Where does the word "ecessairement" show up in the data? Please find each such line and copy it.

SUPPLIED ENTRIES =
####################
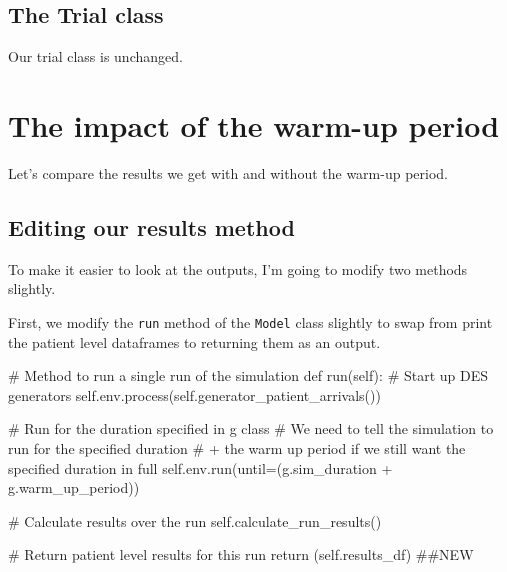 \documentclass[
  letterpaper,
  DIV=11,
  numbers=noendperiod]{scrreprt}
\newenvironment{Shaded}{}{}
\newcommand{\CommentTok}[1]{\textcolor[rgb]{0.42,0.45,0.49}{#1}}
\newcommand{\ControlFlowTok}[1]{\textcolor[rgb]{0.84,0.23,0.29}{#1}}
\newcommand{\KeywordTok}[1]{\textcolor[rgb]{0.84,0.23,0.29}{#1}}
\newcommand{\NormalTok}[1]{\textcolor[rgb]{0.14,0.16,0.18}{#1}}
\newcommand{\OperatorTok}[1]{\textcolor[rgb]{0.14,0.16,0.18}{#1}}
\newcommand{\VariableTok}[1]{\textcolor[rgb]{0.89,0.38,0.04}{#1}}
\begin{document}
\subsection{The Trial class}\label{the-trial-class-2}

Our trial class is unchanged.

\section{The impact of the warm-up
period}\label{the-impact-of-the-warm-up-period}

Let's compare the results we get with and without the warm-up period.

\subsection{Editing our results
method}\label{editing-our-results-method}

To make it easier to look at the outputs, I'm going to modify two
methods slightly.

First, we modify the \texttt{run} method of the \texttt{Model} class
slightly to swap from print the patient level dataframes to returning
them as an output.

\begin{Shaded}
\begin{Highlighting}[]
\CommentTok{\# Method to run a single run of the simulation}
\KeywordTok{def}\NormalTok{ run(}\VariableTok{self}\NormalTok{):}
    \CommentTok{\# Start up DES generators}
    \VariableTok{self}\NormalTok{.env.process(}\VariableTok{self}\NormalTok{.generator\_patient\_arrivals())}

    \CommentTok{\# Run for the duration specified in g class}
    \CommentTok{\# We need to tell the simulation to run for the specified duration}
    \CommentTok{\# + the warm up period if we still want the specified duration in full}
    \VariableTok{self}\NormalTok{.env.run(until}\OperatorTok{=}\NormalTok{(g.sim\_duration }\OperatorTok{+}\NormalTok{ g.warm\_up\_period))}

    \CommentTok{\# Calculate results over the run}
    \VariableTok{self}\NormalTok{.calculate\_run\_results()}

    \CommentTok{\# Return patient level results for this run}
    \ControlFlowTok{return}\NormalTok{ (}\VariableTok{self}\NormalTok{.results\_df) }\CommentTok{\#\#NEW}
\end{Highlighting}
\end{Shaded}
\end{document}
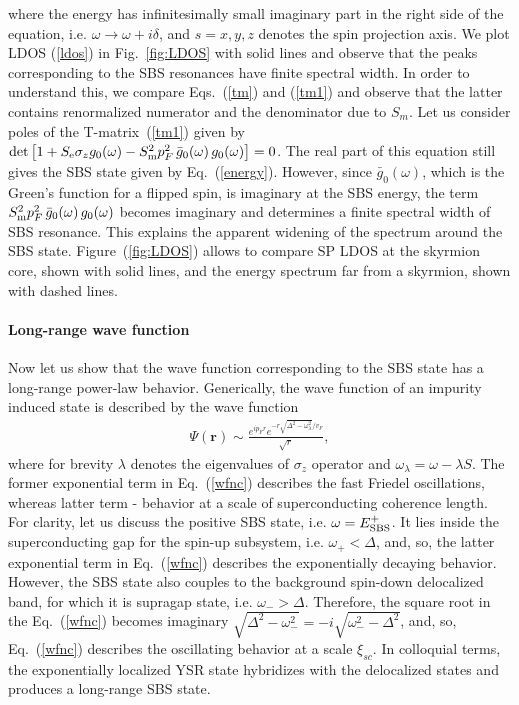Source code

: \documentclass[twocolumn,showpacs,floatfix,longbibliography]{revtex4-1}
\begin{document}
 where the energy has infinitesimally small imaginary part in the right side of the equation, i.e. $\omega\rightarrow \omega+i\delta$, and $s=x,y,z$ denotes the spin projection axis. We plot LDOS (\ref{ldos}) in Fig.~\ref{fig:LDOS} with solid lines and observe that the peaks corresponding to the SBS resonances have finite spectral width. In order to understand this, we compare Eqs.~(\ref{tm}) and (\ref{tm1}) and observe that the latter contains renormalized numerator and the denominator due to $S_m$. Let us consider poles of the T-matrix~(\ref{tm1}) given by ${\rm det}\left[1+S_{\rm e}\sigma_zg_{0}(\omega)-S^2_{\rm m}p_F^2\,\bar g_{0}(\omega)\, g_{0}(\omega)\right]=0$. The real part of this equation still gives the SBS state given by Eq.~(\ref{energy}). However, since $\bar g_0(\omega)$, which is the Green's function for a flipped spin, is imaginary at the SBS energy, the term $S^2_{\rm m}p_F^2\,\bar g_{0}(\omega)\, g_{0}(\omega)$ becomes imaginary and determines a finite spectral width of SBS resonance. This explains the apparent widening of the spectrum around the SBS state.  Figure~(\ref{fig:LDOS}) allows to compare SP LDOS at the skyrmion core, shown with solid lines, and the energy spectrum far from a skyrmion, shown with dashed lines.   

\paragraph*{Long-range wave function} \label{sec:wavefuncion} 

Now let us show that the wave function corresponding to the SBS state has a long-range power-law behavior. Generically, the wave function of an impurity induced state is described by the wave function 
\begin{align}
	\Psi(\bm r) \sim \frac{e^{ip_Fr}e^{-r\sqrt{\Delta^2-\omega^2_\lambda}/v_F}}{\sqrt{r}},
	\label{wfnc}
\end{align}
where for brevity $\lambda$ denotes the eigenvalues of $\sigma_z$ operator and $\omega_\lambda = \omega - \lambda S$. The former exponential term in Eq.~(\ref{wfnc}) describes the fast Friedel oscillations, whereas latter term - behavior at a scale of superconducting coherence length. For clarity, let us discuss the positive SBS state, i.e. $\omega = E^{+}_{\rm SBS}$. It lies inside the superconducting gap for the spin-up subsystem, i.e. $\omega_+<\Delta$, and, so, the latter exponential term in Eq.~(\ref{wfnc}) describes the exponentially decaying behavior. However, the SBS state also couples to the background spin-down delocalized band, for which it is supragap state, i.e. $\omega_->\Delta$. Therefore, the square root in the Eq.~(\ref{wfnc}) becomes imaginary $\sqrt{\Delta^2-\omega^2_-}=-i\sqrt{\omega^2_- - \Delta^2}$, and, so, Eq.~(\ref{wfnc}) describes the oscillating behavior at a scale $\xi_{sc}$. In colloquial terms, the exponentially localized YSR state hybridizes with the delocalized states and produces a long-range SBS state.
\end{document}
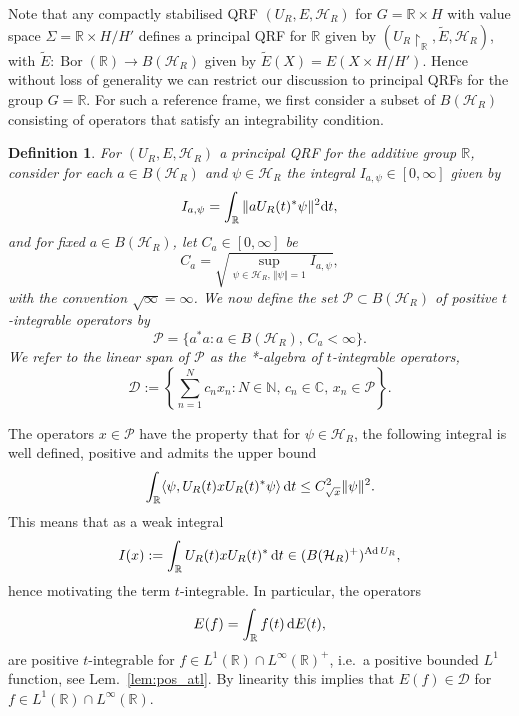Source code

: \documentclass[sn-mathphys-num]{sn-jnl}%
\newcommand{\CC}{\mathbb{C}}
\newcommand{\RR}{\mathbb{R}}
\newcommand{\HH}{\mathcal{H}}
\DeclareMathOperator{\Bor}{Bor}
\DeclareMathOperator{\Ad}{Ad}
\newcommand{\diff}{\textup{d}}
\numberwithin{equation}{section}
\theoremstyle{thmstyleone}%
\theoremstyle{thmstyletwo}%
\theoremstyle{thmstylethree}%
\newtheorem{definition}[theorem]{Definition}%
\begin{document}
Note that any compactly stabilised QRF $(U_R,E,\HH_R)$ for $G=\RR\times H$ with value space $\Sigma=\RR\times H/H'$ defines a principal QRF for $\RR$ given by $(U_R\restriction_\RR,\tilde{E},\HH_R)$, with $\tilde{E}:\Bor(\RR)\to B(\HH_R)$ given by $\tilde{E}(X)=E(X\times H/H')$. Hence without loss of generality we can restrict our discussion to principal QRFs for the group $G=\RR$. For such a reference frame, we first consider a subset of $B(\HH_R)$ consisting of operators that satisfy an integrability condition.
\begin{definition}
\label{def:pos_atl}
    For $(U_R,E,\HH_R)$ a principal QRF for the additive group $\RR$, consider for each $a\in B(\HH_R)$ and $\psi\in\HH_R$ the integral $I_{a,\psi}\in[0,\infty]$ given by
    \begin{equation}
        I_{a,\psi}=\int_\RR \Vert aU_R(t)^*\psi\Vert^2\diff t,
    \end{equation}
    and for fixed $a\in B(\HH_R)$, let $C_a\in [0,\infty]$ be
    \begin{equation}\label{eq:Ca}        C_a=\sqrt{\sup_{\psi\in\HH_R,\,\Vert\psi\Vert=1}I_{a,\psi}},
    \end{equation}
    with the convention $\sqrt{\infty}=\infty$. We now define the set $\mathcal{P}\subset B(\HH_R)$ of \textup{positive $t$-integrable operators} by
    \begin{equation}
        \mathcal{P}=\{a^*a:a\in B(\HH_R),\, C_a<\infty\}.
    \end{equation}
    We refer to the linear span of $\mathcal{P}$ as the \textup{*-algebra of $t$-integrable operators},
    \begin{equation}
        \mathcal{D}:=\left\{\sum_{n=1}^Nc_n x_n:N\in\mathbb{N},\, c_n\in\CC,\,x_n\in\mathcal{P}\right\}.
    \end{equation}
\end{definition}
The operators $x\in\mathcal{P}$ have the property that for $\psi\in\HH_R$, the following integral is well defined, positive and admits the upper bound
\begin{equation}
    \int_\RR \langle\psi ,U_R(t)xU_R(t)^*\psi\rangle \,\diff t\leq C_{\sqrt{x}}^2\Vert\psi\Vert^2. 
\end{equation}
This means that as a weak integral
\begin{equation}
    I(x):=\int_\RR  U_R(t)xU_R(t)^*\,\diff t\in (B(\HH_R)^+)^{\Ad U_R},
\end{equation}
hence motivating the term $t$-integrable. In particular, the operators 
\begin{equation}
    E(f)=\int_\RR f(t)\,\diff E(t),
\end{equation}
are positive $t$-integrable for $f\in L^1(\RR)\cap L^\infty(\RR)^+$, i.e.\ a positive bounded $L^1$ function, see Lem.\ \ref{lem:pos_atl}. By linearity this implies that $E(f)\in\mathcal{D}$ for $f\in L^1(\RR)\cap L^\infty(\RR)$.
\end{document}
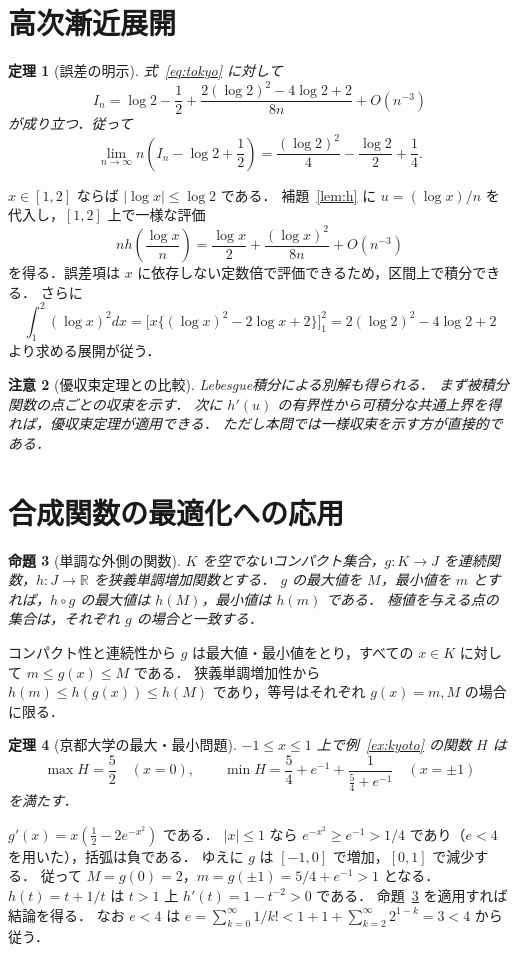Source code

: \documentclass[a5paper,10pt,onecolumn]{jsarticle}
\makeatletter
\theoremstyle{mathnotetheorem}
\newtheorem{theorem}{定理}[section]
\newtheorem{proposition}[theorem]{命題}
\newtheorem{remark}[theorem]{注意}
\renewcommand{\proofname}{証明}
\renewenvironment{proof}[1][\proofname]{%
  \par\pushQED{\qed}\normalfont\topsep4\p@\@plus2\p@\relax
  \trivlist\item[\hskip\labelsep\bfseries #1]\ignorespaces
}{\popQED\endtrivlist\@endpefalse}
\makeatother
\begin{document}
\section{高次漸近展開}
\begin{theorem}[誤差の明示]\label{thm:asympt}
式~\eqref{eq:tokyo} に対して
\[
 I_n=\log2-\frac12
 +\frac{2(\log2)^2-4\log2+2}{8n}
 +O(n^{-3})
\]
が成り立つ．従って
\[
 \lim_{n\to\infty}n\left(I_n-\log2+\frac12\right)
 =\frac{(\log2)^2}{4}-\frac{\log2}{2}+\frac14.
\]
\end{theorem}
\begin{proof}
$x\in[1,2]$ ならば $|\log x|\le\log2$ である．
補題~\ref{lem:h} に $u=(\log x)/n$ を代入し，$[1,2]$ 上で一様な評価
\[
 n h\!\left(\frac{\log x}{n}\right)
 =\frac{\log x}{2}+\frac{(\log x)^2}{8n}+O(n^{-3})
\]
を得る．誤差項は $x$ に依存しない定数倍で評価できるため，区間上で積分できる．
さらに
\[
 \int_1^2(\log x)^2dx
 =\bigl[x\{(\log x)^2-2\log x+2\}\bigr]_1^2
 =2(\log2)^2-4\log2+2
\]
より求める展開が従う．
\end{proof}

\begin{remark}[優収束定理との比較]
Lebesgue積分による別解も得られる．
まず被積分関数の点ごとの収束を示す．
次に $h'(u)$ の有界性から可積分な共通上界を得れば，優収束定理が適用できる．
ただし本問では一様収束を示す方が直接的である．
\end{remark}

\section{合成関数の最適化への応用}
\begin{proposition}[単調な外側の関数]\label{prop:composition}
$K$ を空でないコンパクト集合，$g:K\to J$ を連続関数，$h:J\to\mathbb R$ を狭義単調増加関数とする．
$g$ の最大値を $M$，最小値を $m$ とすれば，$h\circ g$ の最大値は $h(M)$，最小値は $h(m)$ である．
極値を与える点の集合は，それぞれ $g$ の場合と一致する．
\end{proposition}
\begin{proof}
コンパクト性と連続性から $g$ は最大値・最小値をとり，すべての $x\in K$ に対して $m\le g(x)\le M$ である．
狭義単調増加性から $h(m)\le h(g(x))\le h(M)$ であり，等号はそれぞれ $g(x)=m,M$ の場合に限る．
\end{proof}

\begin{theorem}[京都大学の最大・最小問題]\label{thm:kyoto}
$-1\le x\le1$ 上で例~\ref{ex:kyoto} の関数 $H$ は
\[
 \max H=\frac52\quad(x=0),\qquad
 \min H=\frac54+e^{-1}+\frac1{\frac54+e^{-1}}
 \quad(x=\pm1)
\]
を満たす．
\end{theorem}
\begin{proof}
$g'(x)=x(\tfrac12-2e^{-x^2})$ である．
$|x|\le1$ なら $e^{-x^2}\ge e^{-1}>1/4$ であり（$e<4$ を用いた），括弧は負である．
ゆえに $g$ は $[-1,0]$ で増加，$[0,1]$ で減少する．
従って $M=g(0)=2$，$m=g(\pm1)=5/4+e^{-1}>1$ となる．
$h(t)=t+1/t$ は $t>1$ 上 $h'(t)=1-t^{-2}>0$ である．
命題~\ref{prop:composition} を適用すれば結論を得る．
なお $e<4$ は $e=\sum_{k=0}^\infty1/k!<1+1+\sum_{k=2}^\infty2^{1-k}=3<4$ から従う．
\end{proof}
\end{document}
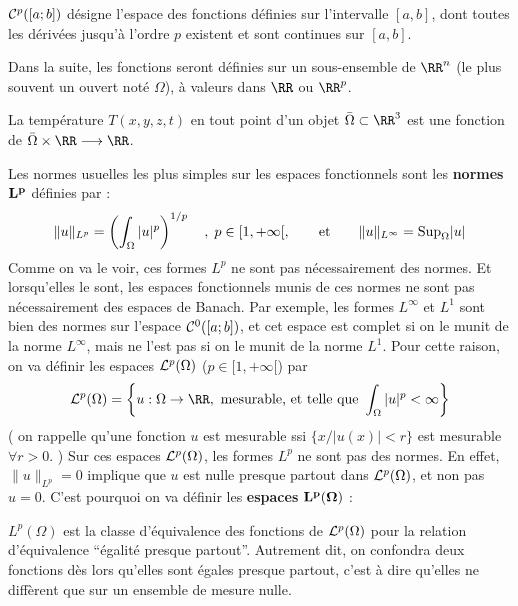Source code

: \begin{example}
  ${\cal C}^p([a;b])$ d\'esigne l'espace des fonctions d\'efinies sur
  l'intervalle $[a,b]$, dont toutes les d\'eriv\'ees jusqu'\`a l'ordre $p$
  existent et sont continues sur $[a,b]$.
\end{example}



%
Dans la suite, les fonctions seront d\'efinies sur un sous-ensemble de $\RR^n$ (le plus souvent un ouvert not\'e $\Omega$), \`a valeurs dans $\RR$ ou $\RR^p$.
%

\begin{example}
  La temp\'erature $T(x,y,z,t)$ en tout point d'un objet $\bar{\Omega}\subset \RR^3$ est une fonction de $ \bar{\Omega} \times \RR \longrightarrow \RR$.
\end{example}


%

%
Les normes usuelles les plus simples sur les espaces fonctionnels sont les
{\bf normes} $\bf L^p$ d\'efinies par :
$$
\| u \|_{L^p} = \left ( \int_{\Omega } |u|^p \right) ^{1/p} \quad ,\; p\in [1,+ \infty[ ,
\qquad
\hbox{et}\qquad
\| u \|_{L^\infty} = {\hbox{Sup}}_{\Omega } |u|
$$
%
%
Comme on va le voir, ces formes $L^p$ ne sont pas n\'ecessairement des
normes. Et lorsqu'elles le sont, les espaces fonctionnels munis de ces normes
ne sont pas n\'ecessairement des espaces de Banach. Par exemple, les formes
$L^\infty$ et $L^1$ sont bien des normes sur l'espace ${\cal C}^0([a;b])$, et
cet espace est complet si on le munit de la norme $L^\infty$, mais ne l'est
pas si on le munit de la norme $L^1$.
%
Pour cette raison, on va d\'efinir les espaces ${\cal L}^p(\Omega)$ ($p\in [1,+ \infty[$) par
$$
{\cal L}^p(\Omega) = \left\{  u : \Omega \rightarrow \RR, \hbox{ mesurable, et telle que } \int_\Omega |u|^p<\infty  \right\}
$$
%
( on rappelle qu'une fonction $u$ est mesurable ssi $\{ x /  |u(x)|<r \}$ est mesurable $\forall r>0$. )
%
Sur ces espaces ${\cal L}^p(\Omega)$, les formes $L^p$ ne sont pas des normes. En effet, $\| u \|_{L^p} = 0$ implique que $u$ est nulle presque partout dans ${\cal L}^p(\Omega)$, et non pas $u=0$. C'est pourquoi on va d\'efinir les {\bf espaces} $\bf L^p(\Omega)$ :
%
\begin{definition}
  $L^p(\Omega)$ est la classe d'\'equivalence des fonctions de ${\cal
  L}^p(\Omega)$ pour la relation d'\'equivalence ``\'egalit\'e presque
  partout''. Autrement dit, on confondra deux fonctions d\`es lors qu'elles
  sont \'egales presque partout, c'est \`a dire qu'elles ne diff\`erent que
  sur un ensemble de mesure nulle.\label{def:9}
\end{definition}

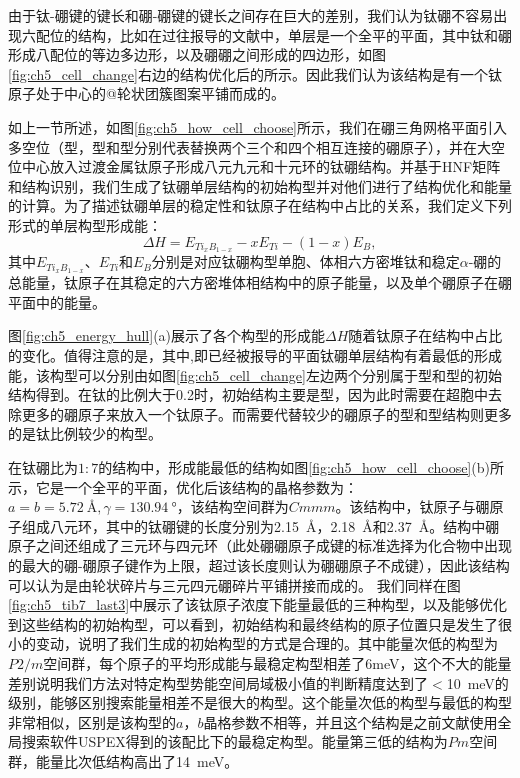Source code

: 由于钛-硼键的键长和硼-硼键的键长之间存在巨大的差别，我们认为钛硼不容易出现六配位的结构，比如在过往报导的文献中，单层是一个全平的平面，其中钛和硼形成八配位的等边多边形，以及硼硼之间形成的四边形，如图\ref{fig:ch5_cell_change}右边的结构优化后的所示。因此我们认为该结构是有一个钛原子处于中心的@轮状团簇图案平铺而成的。

如上一节所述，如图\ref{fig:ch5_how_cell_choose}所示，我们在硼三角网格平面引入多空位（型，型和型分别代表替换两个三个和四个相互连接的硼原子），并在大空位中心放入过渡金属钛原子形成八元九元和十元环的钛硼结构。并基于HNF矩阵和结构识别，我们生成了钛硼单层结构的初始构型并对他们进行了结构优化和能量的计算。为了描述钛硼单层的稳定性和钛原子在结构中占比的关系，我们定义下列形式的单层构型形成能：
\begin{equation}
  \Delta H = E_{Ti_xB_{1-x}} - xE_{Ti} - (1-x)E_{B},
\end{equation}
其中$E_{Ti_xB_{1-x}}$、$E_{Ti}$和$E_B$分别是对应钛硼构型单胞、体相六方密堆钛和稳定$\alpha$-硼的总能量，钛原子在其稳定的六方密堆体相结构中的原子能量，以及单个硼原子在硼平面中的能量。

图\ref{fig:ch5_energy_hull}(a)展示了各个构型的形成能$\Delta H$随着钛原子在结构中占比的变化。值得注意的是，其中,即已经被报导的平面钛硼单层结构有着最低的形成能，该构型可以分别由如图\ref{fig:ch5_cell_change}左边两个分别属于型和型的初始结构得到。在钛的比例大于\num{0.2}时，初始结构主要是型，因为此时需要在超胞中去除更多的硼原子来放入一个钛原子。而需要代替较少的硼原子的型和型结构则更多的是钛比例较少的构型。

在钛硼比为$1:7$的结构中，形成能最低的结构如图\ref{fig:ch5_how_cell_choose}(b)所示，它是一个全平的平面，优化后该结构的晶格参数为：$a=b=\SI{5.72}{\angstrom},\gamma=\SI{130.94}{\degree}$，该结构空间群为$Cmmm$。该结构中，钛原子与硼原子组成八元环，其中的钛硼键的长度分别为\SI{2.15}{\angstrom}，\SI{2.18}{\angstrom}和\SI{2.37}{\angstrom}。结构中硼原子之间还组成了三元环与四元环（此处硼硼原子成键的标准选择为化合物中出现的最大的硼-硼原子键作为上限，超过该长度则认为硼硼原子不成键），因此该结构可以认为是由轮状碎片与三元四元硼碎片平铺拼接而成的。
我们同样在图\ref{fig:ch5_tib7_last3}中展示了该钛原子浓度下能量最低的三种构型，以及能够优化到这些结构的初始构型，可以看到，初始结构和最终结构的原子位置只是发生了很小的变动，说明了我们生成的初始构型的方式是合理的。其中能量次低的构型为$P2/m$空间群，每个原子的平均形成能与最稳定构型相差了6meV，这个不大的能量差别说明我们方法对特定构型势能空间局域极小值的判断精度达到了$<$\SI{10}{\meV}的级别，能够区别搜索能量相差不是很大的构型。这个能量次低的构型与最低的构型非常相似，区别是该构型的$a，b$晶格参数不相等，并且这个结构是之前文献\cite{wang2017semimetallic}使用全局搜索软件USPEX得到的该配比下的最稳定构型。能量第三低的结构为$Pm$空间群，能量比次低结构高出了\SI{14}{\meV}。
####################
EXERCISE RESPONSE =
Comme on va le voir, ces formes $L^p$ ne sont pas n\'ecessairement des
ne sont pas n\'ecessairement des espaces de Banach. Par exemple, les formes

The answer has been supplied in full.